How I manage multiple development environments in my Django workflow using Docker compose

Posted on May 13, 2020
Last updated on May 13, 2020

Hi everyone!

Last week I was searching how to manage multiple development environments with the same docker-compose configuration for my Django workflow. I needed to manage a development and a production environment, so this is what I did.

Some descriptions on my data:

  1. I had around 20 env vars, but some of them where shared among environments.
  2. I wanted to do it with as little impact as possible.

First, docker-compose help command

The first thing I did was run a simple docker-compose --help, and it returned this:

Define and run multi-container applications with Docker.

Usage:
  docker-compose [-f <arg>...] [options] [COMMAND] [ARGS...]
  docker-compose -h|--help

Options:
  -f, --file FILE             Specify an alternate compose file
                              (default: docker-compose.yml)
# more not necessary stuff
  --env-file PATH             Specify an alternate environment file

I went with the -f flag, because I also wanted to run some docker images for development.
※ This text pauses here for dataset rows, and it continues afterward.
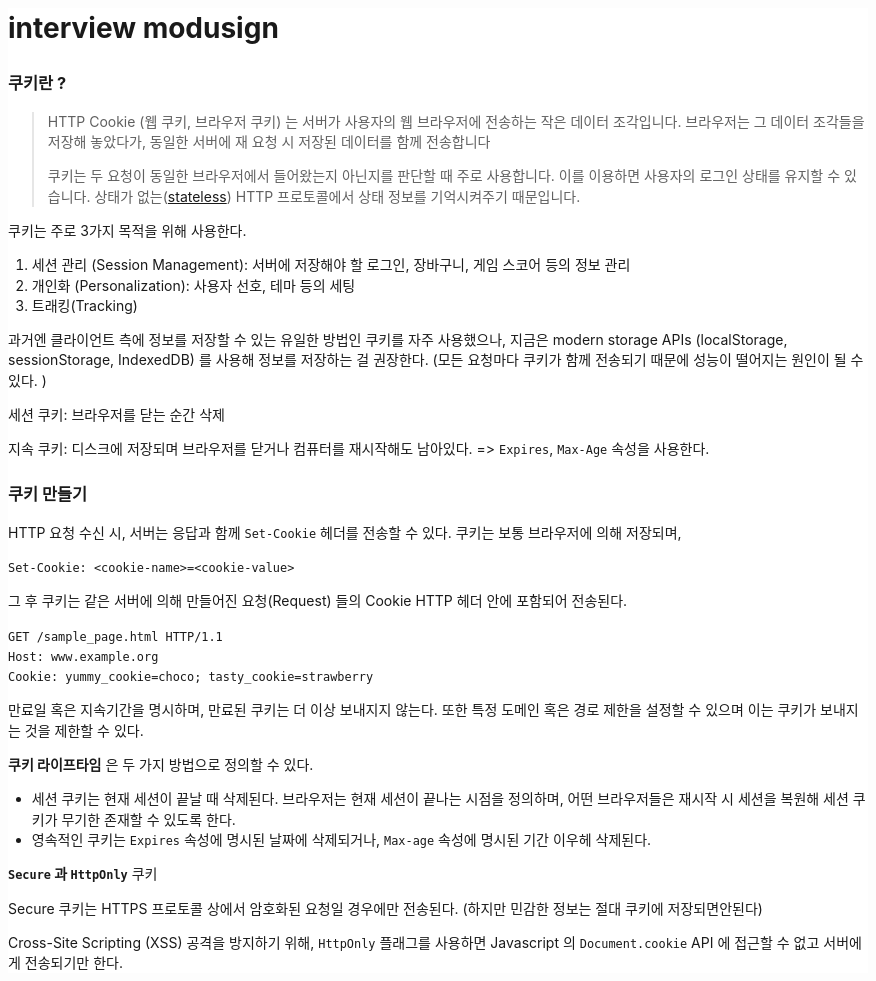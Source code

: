 # interview modusign

### 쿠키란 ?  

>HTTP Cookie (웹 쿠키, 브라우저 쿠키) 는 서버가 사용자의 웹 브라우저에 전송하는 작은 데이터 조각입니다. 브라우저는 그 데이터 조각들을 저장해 놓았다가, 동일한 서버에 재 요청 시 저장된 데이터를 함께 전송합니다
>
>쿠키는 두 요청이 동일한 브라우저에서 들어왔는지 아닌지를 판단할 때 주로 사용합니다. 이를 이용하면 사용자의 로그인 상태를 유지할 수 있습니다. 상태가 없는([stateless](https://developer.mozilla.org/en-US/docs/Web/HTTP/Overview#HTTP_is_stateless_but_not_sessionless)) HTTP 프로토콜에서 상태 정보를 기억시켜주기 때문입니다.



쿠키는 주로 3가지 목적을 위해 사용한다. 

1. 세션 관리 (Session Management): 서버에 저장해야 할 로그인, 장바구니, 게임 스코어 등의 정보 관리
2. 개인화 (Personalization): 사용자 선호, 테마 등의 세팅
3. 트래킹(Tracking)

과거엔 클라이언트 측에 정보를 저장할 수 있는 유일한 방법인 쿠키를 자주 사용했으나, 지금은 modern storage APIs (localStorage, sessionStorage, IndexedDB) 를 사용해 정보를 저장하는 걸 권장한다. (모든 요청마다 쿠키가 함께 전송되기 때문에 성능이 떨어지는 원인이 될 수 있다. )



세션 쿠키: 브라우저를 닫는 순간 삭제 

지속 쿠키: 디스크에 저장되며 브라우저를 닫거나 컴퓨터를 재시작해도 남아있다. => `Expires`, `Max-Age` 속성을 사용한다.



### **쿠키 만들기**

HTTP 요청 수신 시, 서버는 응답과 함께 `Set-Cookie` 헤더를 전송할 수 있다. 쿠키는 보통 브라우저에 의해 저장되며, 

```
Set-Cookie: <cookie-name>=<cookie-value>
```

그 후 쿠키는 같은 서버에 의해 만들어진 요청(Request) 들의 Cookie HTTP 헤더 안에 포함되어 전송된다. 

```
GET /sample_page.html HTTP/1.1
Host: www.example.org
Cookie: yummy_cookie=choco; tasty_cookie=strawberry
```

만료일 혹은 지속기간을 명시하며, 만료된 쿠키는 더 이상 보내지지 않는다. 또한 특정 도메인 혹은 경로 제한을 설정할 수 있으며 이는 쿠키가 보내지는 것을 제한할 수 있다.

**쿠키 라이프타임** 은 두 가지 방법으로 정의할 수 있다. 

- 세션 쿠키는 현재 세션이 끝날 때 삭제된다. 브라우저는 현재 세션이 끝나는 시점을 정의하며, 어떤 브라우저들은 재시작 시 세션을 복원해 세션 쿠키가 무기한 존재할 수 있도록 한다. 
- 영속적인 쿠키는 `Expires` 속성에 명시된 날짜에 삭제되거나, `Max-age` 속성에 명시된 기간 이우헤 삭제된다. 

**`Secure` 과 `HttpOnly`** 쿠키 

Secure 쿠키는 HTTPS 프로토콜 상에서 암호화된 요청일 경우에만 전송된다. (하지만 민감한 정보는 절대 쿠키에  저장되면안된다)

Cross-Site Scripting (XSS) 공격을 방지하기 위해, `HttpOnly` 플래그를 사용하면 Javascript 의 `Document.cookie` API 에 접근할 수 없고 서버에게 전송되기만 한다.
By using the -f flag I could create a base compose file with the shared env vars (docker-compose.yml) and another one for each of the environments (prod.yml and dev.yml)

So I went to town. I kept the shared variables inside docker-compose.yml and added the specific variables and configuration to prod.yml and dev.yml

docker-compose.yml:

version: "3"

services:
  app:
    build:
      context: .
    ports:
      - "8000:8000"
    volumes:
      - ./app:/app
    command: >
      sh -c "python manage.py migrate && python manage.py runserver 0.0.0.0:8000"      
    environment:
      - myvar1=myvar1
      - myvar2=myvar2
      ...
      - myvarx=myvarx

Since I’m going to connect to a remote RDS and a remote Redis, in my prod.yml, I don’t need to define a Postgres or Redis image:


version: "3"
services:
  app:
    environment:
      # DB connections
      - DB_HOST=my-host
      - DB_NAME=db-name
      - DB_USER=db-user
      - DB_PASS=mysupersecurepassword
      ...

For dev.yml I added the Postgres database image and Redis image:

version: "3"

services:
  app:
    depends_on:
      - db
      - redis
    environment:
      # Basics
      - DEBUG=True
      # DB connections
      - DB_HOST=db
      - DB_NAME=app
      - DB_USER=postgres
      - DB_PASS=supersecretpassword
      ...
  db:
    image: postgres:10-alpine
    environment:
      - POSTGRES_DB=app
      - POSRGRES_USER=postgres
      - POSTGRES_PASSWORD=supersecretpassword
    links:
      - redis:redis

  redis:
    image: redis:5.0.7
    expose:
      - "6379"

And to run it between environments, all I have to do is:

# For production
docker-compose -f docker-compose.yml -f prod.yml up 

# For development
docker-compose -f docker-compose.yml -f dev.yml up 

That’s it! I have multiple docker-compose files for all my environments, but I could go even further.

Improving the solution

Improving the base docker-compose.yml file

I liked the way it looked, but I knew I could go deeper. A bunch of vars inside the base docker-compose.yml looked weird, and made the file a little unreadable. So again, I went to the docker-compose documentation and found what I needed: env files in docker-compose.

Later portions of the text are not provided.